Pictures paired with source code
****
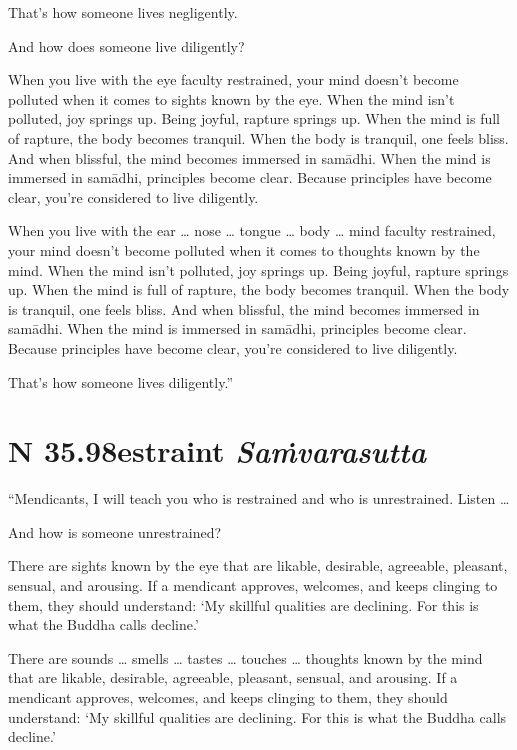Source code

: \documentclass[12pt,openany]{book}%
\newcommand*{\suttatitleacronym}[1]{\smaller[2]{#1}\vspace*{.3em}}
\newcommand*{\suttatitletranslation}[1]{\linebreak{#1}}
\newcommand*{\suttatitleroot}[1]{\linebreak\smaller[2]\itshape{#1}}
\newcommand*{\tocacronym}[1]{\hspace*{-3.3em}{#1}\quad}
\newcommand*{\toctranslation}[1]{#1}
\newcommand*{\tocroot}[1]{(\textit{#1})}
\begin{document}
That’s how someone lives negligently. 

And how does someone live diligently? 

When you live with the eye faculty restrained, your mind doesn’t become polluted when it comes to sights known by the eye. When the mind isn’t polluted, joy springs up. Being joyful, rapture springs up. When the mind is full of rapture, the body becomes tranquil. When the body is tranquil, one feels bliss. And when blissful, the mind becomes immersed in \textsanskrit{samādhi}. When the mind is immersed in \textsanskrit{samādhi}, principles become clear. Because principles have become clear, you’re considered to live diligently. 

When you live with the ear … nose … tongue … body … mind faculty restrained, your mind doesn’t become polluted when it comes to thoughts known by the mind. When the mind isn’t polluted, joy springs up. Being joyful, rapture springs up. When the mind is full of rapture, the body becomes tranquil. When the body is tranquil, one feels bliss. And when blissful, the mind becomes immersed in \textsanskrit{samādhi}. When the mind is immersed in \textsanskrit{samādhi}, principles become clear. Because principles have become clear, you’re considered to live diligently. 

That’s how someone lives diligently.” 

%
\section*{{\suttatitleacronym SN 35.98}{\suttatitletranslation Restraint }{\suttatitleroot Saṁvarasutta}}
\addcontentsline{toc}{section}{\tocacronym{SN 35.98} \toctranslation{Restraint } \tocroot{Saṁvarasutta}}

“Mendicants, I will teach you who is restrained and who is unrestrained. Listen … 

And how is someone unrestrained? 

There are sights known by the eye that are likable, desirable, agreeable, pleasant, sensual, and arousing. If a mendicant approves, welcomes, and keeps clinging to them, they should understand: ‘My skillful qualities are declining. For this is what the Buddha calls decline.’ 

There are sounds … smells … tastes … touches … thoughts known by the mind that are likable, desirable, agreeable, pleasant, sensual, and arousing. If a mendicant approves, welcomes, and keeps clinging to them, they should understand: ‘My skillful qualities are declining. For this is what the Buddha calls decline.’ 
\end{document}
****
Where a line of the records contains the word "unrestrained", copy that line.

“Mendicants, I will teach you who is restrained and who is unrestrained. Listen … 
And how is someone unrestrained? 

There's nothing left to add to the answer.